Microbial differences between proximal and distal colon sites
We next focused on characterising microbial community compositional differences between the proximal and distal colons for both species. As there were many ASVs that were classified to the same taxa we collapsed the ASV table to the genus-level, and ran ANCOM-II to identify genera that were differentially abundant between different regions of the colon (i.e. PC1, PC2, DC, etc.). Of the 255 genera classified in the dataset, ANCOM-II identified 84 that were significantly differentially abundant throughout the colon when the W-statistic threshold for rejecting the null was at 70% (Fig. 4) (SI Table 1). Taxa that had significantly higher abundance in PC1/2 vs. DC include: Prevotella (W = 245), Prevotellaceae_UCG-001 (W = 241), Bacteroides (W = 239), and Bacteroidales_RF16_group (W = 231). Taxa with a higher relative abundance in DC vs. PC1/2 include: Bacteroidales_BS11_gut_group (W = 250), Bacteroidales_UCG-001 (W = 243), WCHB1-41 (W = 242), and Izemoplasmatales (W = 226).

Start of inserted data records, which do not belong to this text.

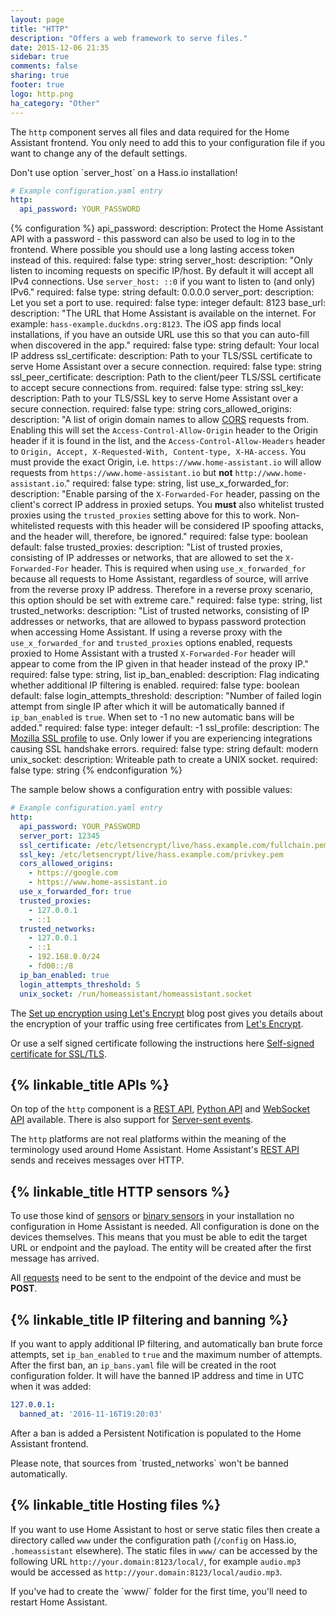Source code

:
 ```yaml
---
layout: page
title: "HTTP"
description: "Offers a web framework to serve files."
date: 2015-12-06 21:35
sidebar: true
comments: false
sharing: true
footer: true
logo: http.png
ha_category: "Other"
---
```


The `http` component serves all files and data required for the Home Assistant
frontend. You only need to add this to your configuration file if you want to
change any of the default settings.

<p class='note'>
Don't use option `server_host` on a Hass.io installation!
</p>

```yaml
# Example configuration.yaml entry
http:
  api_password: YOUR_PASSWORD
```

{% configuration %}
api_password:
  description: Protect the Home Assistant API with a password - this password can also be used to log in to the frontend. Where possible you should use a long lasting access token instead of this.
  required: false
  type: string
server_host:
  description: "Only listen to incoming requests on specific IP/host. By default it will accept all IPv4 connections. Use `server_host: ::0` if you want to listen to (and only) IPv6."
  required: false
  type: string
  default: 0.0.0.0
server_port:
  description: Let you set a port to use.
  required: false
  type: integer
  default: 8123
base_url:
  description: "The URL that Home Assistant is available on the internet. For example: `hass-example.duckdns.org:8123`. The iOS app finds local installations, if you have an outside URL use this so that you can auto-fill when discovered in the app."
  required: false
  type: string
  default: Your local IP address
ssl_certificate:
  description: Path to your TLS/SSL certificate to serve Home Assistant over a secure connection.
  required: false
  type: string
ssl_peer_certificate:
  description: Path to the client/peer TLS/SSL certificate to accept secure connections from.
  required: false
  type: string
ssl_key:
  description: Path to your TLS/SSL key to serve Home Assistant over a secure connection.
  required: false
  type: string
cors_allowed_origins:
  description: "A list of origin domain names to allow [CORS](https://en.wikipedia.org/wiki/Cross-origin_resource_sharing) requests from. Enabling this will set the `Access-Control-Allow-Origin` header to the Origin header if it is found in the list, and the `Access-Control-Allow-Headers` header to `Origin, Accept, X-Requested-With, Content-type, X-HA-access`. You must provide the exact Origin, i.e. `https://www.home-assistant.io` will allow requests from `https://www.home-assistant.io` but __not__ `http://www.home-assistant.io`."
  required: false
  type: string, list
use_x_forwarded_for:
  description: "Enable parsing of the `X-Forwarded-For` header, passing on the client's correct IP address in proxied setups. You **must** also whitelist trusted proxies using the `trusted_proxies` setting above for this to work. Non-whitelisted requests with this header will be considered IP spoofing attacks, and the header will, therefore, be ignored."
  required: false
  type: boolean
  default: false
trusted_proxies:
  description: "List of trusted proxies, consisting of IP addresses or networks, that are allowed to set the `X-Forwarded-For` header.  This is required when using `use_x_forwarded_for` because all requests to Home Assistant, regardless of source, will arrive from the reverse proxy IP address. Therefore in a reverse proxy scenario, this option should be set with extreme care."
  required: false
  type: string, list
trusted_networks:
  description: "List of trusted networks, consisting of IP addresses or networks, that are allowed to bypass password protection when accessing Home Assistant.  If using a reverse proxy with the `use_x_forwarded_for` and `trusted_proxies` options enabled, requests proxied to Home Assistant with a trusted `X-Forwarded-For` header will appear to come from the IP given in that header instead of the proxy IP."
  required: false
  type: string, list
ip_ban_enabled:
  description: Flag indicating whether additional IP filtering is enabled.
  required: false
  type: boolean
  default: false
login_attempts_threshold:
  description: "Number of failed login attempt from single IP after which it will be automatically banned if `ip_ban_enabled` is `true`. When set to -1 no new automatic bans will be added."
  required: false
  type: integer
  default: -1
ssl_profile:
  description: The [Mozilla SSL profile](https://wiki.mozilla.org/Security/Server_Side_TLS) to use. Only lower if you are experiencing integrations causing SSL handshake errors.
  required: false
  type: string
  default: modern
unix_socket:
  description: Writeable path to create a UNIX socket.
  required: false
  type: string
{% endconfiguration %}

The sample below shows a configuration entry with possible values:

```yaml
# Example configuration.yaml entry
http:
  api_password: YOUR_PASSWORD
  server_port: 12345
  ssl_certificate: /etc/letsencrypt/live/hass.example.com/fullchain.pem
  ssl_key: /etc/letsencrypt/live/hass.example.com/privkey.pem
  cors_allowed_origins:
    - https://google.com
    - https://www.home-assistant.io
  use_x_forwarded_for: true
  trusted_proxies:
    - 127.0.0.1
    - ::1
  trusted_networks:
    - 127.0.0.1
    - ::1
    - 192.168.0.0/24
    - fd00::/8
  ip_ban_enabled: true
  login_attempts_threshold: 5
  unix_socket: /run/homeassistant/homeassistant.socket
```

The [Set up encryption using Let's Encrypt](/blog/2015/12/13/setup-encryption-using-lets-encrypt/)
blog post gives you details about the encryption of your traffic using free
certificates from [Let's Encrypt](https://letsencrypt.org/).

Or use a self signed certificate following the instructions here
[Self-signed certificate for SSL/TLS](/docs/ecosystem/certificates/tls_self_signed_certificate/).

## {% linkable_title APIs %}

On top of the `http` component is a [REST API](/developers/rest_api/),
[Python API](/developers/python_api/) and
[WebSocket API](/developers/websocket_api/) available. There is also support for
[Server-sent events](/developers/server_sent_events/).

The `http` platforms are not real platforms within the meaning of the
terminology used around Home Assistant. Home Assistant's
[REST API](/developers/rest_api/) sends and receives messages over HTTP.

## {% linkable_title HTTP sensors %}

To use those kind of [sensors](/components/sensor.http/) or
[binary sensors](components/binary_sensor.http/) in your installation no
configuration in Home Assistant is needed. All configuration is done on the
devices themselves. This means that you must be able to edit the target URL or
endpoint and the payload.
The entity will be created after the first message has arrived.

All [requests](/developers/rest_api/#post-apistatesltentity_id) need to be sent
to the endpoint of the device and must be **POST**.

## {% linkable_title IP filtering and banning %}

If you want to apply additional IP filtering, and automatically ban brute force
attempts, set `ip_ban_enabled` to `true` and the maximum number of attempts.
After the first ban, an `ip_bans.yaml` file will be created in the root
configuration folder.
It will have the banned IP address and time in UTC when it was added:

```yaml
127.0.0.1:
  banned_at: '2016-11-16T19:20:03'
```

After a ban is added a Persistent Notification is populated to the Home
Assistant frontend.

<p class='note warning'>
Please note, that sources from `trusted_networks` won't be banned automatically.
</p>

## {% linkable_title Hosting files %}

If you want to use Home Assistant to host or serve static files then create a
directory called `www` under the configuration path (`/config` on Hass.io,
`.homeassistant` elsewhere). The static files in `www/` can be accessed by the
following URL `http://your.domain:8123/local/`, for example `audio.mp3` would
be accessed as `http://your.domain:8123/local/audio.mp3`.

<p class='note'>
  If you've had to create the `www/` folder for the first time, you'll need to restart Home Assistant.
</p>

To test how representative the microbial community of faeces are to the first proximal colon site, we measured how many ASVs were shared between PC1 and the last DC sample for each wombat species. Surprisingly, only 99 (10.6%) and 204 (18.7%) ASVs were shared between PC1 and DC samples for the BNW and SHNW, respectively (Fig. 5). See (SI Fig. 3) for a cross-species comparison. The ASVs that were unique to the BNW PC1 and DC sites accounted for 25% and 64% of the relative abundance in those sites, respectively. Likewise, the ASVs that were unique to the SHNW PC1 and DC sites accounted for 32% and 67%, respectively. These results indicate that the first proximal colon and distal colon sites harbour distinct communities of microbes.